TASK DIRECTIONS.
Go through the data below and return each line containing the word "from".

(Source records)
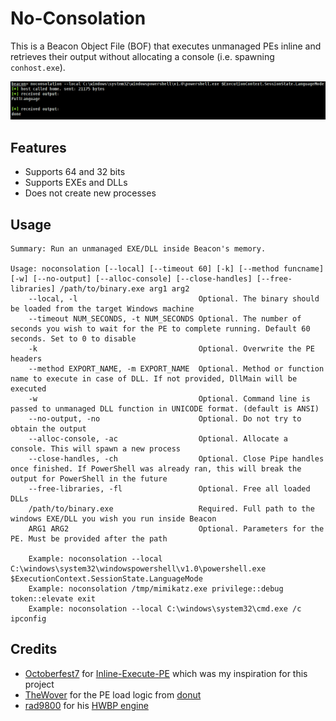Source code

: # No-Consolation

This is a Beacon Object File (BOF) that executes unmanaged PEs inline and retrieves their output without allocating a console (i.e. spawning `conhost.exe`).  

![screenshot](resources/demo.png)

## Features
- Supports 64 and 32 bits
- Supports EXEs and DLLs
- Does not create new processes

## Usage
```
Summary: Run an unmanaged EXE/DLL inside Beacon's memory.

Usage: noconsolation [--local] [--timeout 60] [-k] [--method funcname] [-w] [--no-output] [--alloc-console] [--close-handles] [--free-libraries] /path/to/binary.exe arg1 arg2
    --local, -l                           Optional. The binary should be loaded from the target Windows machine
    --timeout NUM_SECONDS, -t NUM_SECONDS Optional. The number of seconds you wish to wait for the PE to complete running. Default 60 seconds. Set to 0 to disable
    -k                                    Optional. Overwrite the PE headers
    --method EXPORT_NAME, -m EXPORT_NAME  Optional. Method or function name to execute in case of DLL. If not provided, DllMain will be executed
    -w                                    Optional. Command line is passed to unmanaged DLL function in UNICODE format. (default is ANSI)
    --no-output, -no                      Optional. Do not try to obtain the output
    --alloc-console, -ac                  Optional. Allocate a console. This will spawn a new process
    --close-handles, -ch                  Optional. Close Pipe handles once finished. If PowerShell was already ran, this will break the output for PowerShell in the future
    --free-libraries, -fl                 Optional. Free all loaded DLLs
    /path/to/binary.exe                   Required. Full path to the windows EXE/DLL you wish you run inside Beacon
    ARG1 ARG2                             Optional. Parameters for the PE. Must be provided after the path

    Example: noconsolation --local C:\windows\system32\windowspowershell\v1.0\powershell.exe $ExecutionContext.SessionState.LanguageMode
    Example: noconsolation /tmp/mimikatz.exe privilege::debug token::elevate exit
    Example: noconsolation --local C:\windows\system32\cmd.exe /c ipconfig
```

## Credits
- [Octoberfest7](https://twitter.com/octoberfest73) for [Inline-Execute-PE](https://github.com/Octoberfest7/Inline-Execute-PE) which was my inspiration for this project
- [TheWover](https://twitter.com/TheRealWover) for the PE load logic from [donut](https://github.com/TheWover/donut)
- [rad9800](https://twitter.com/rad9800) for his [HWBP engine](https://github.com/rad9800/hwbp4mw)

ANSWER TO THIS PROBLEM.
    --local, -l                           Optional. The binary should be loaded from the target Windows machine
- [TheWover](https://twitter.com/TheRealWover) for the PE load logic from [donut](https://github.com/TheWover/donut)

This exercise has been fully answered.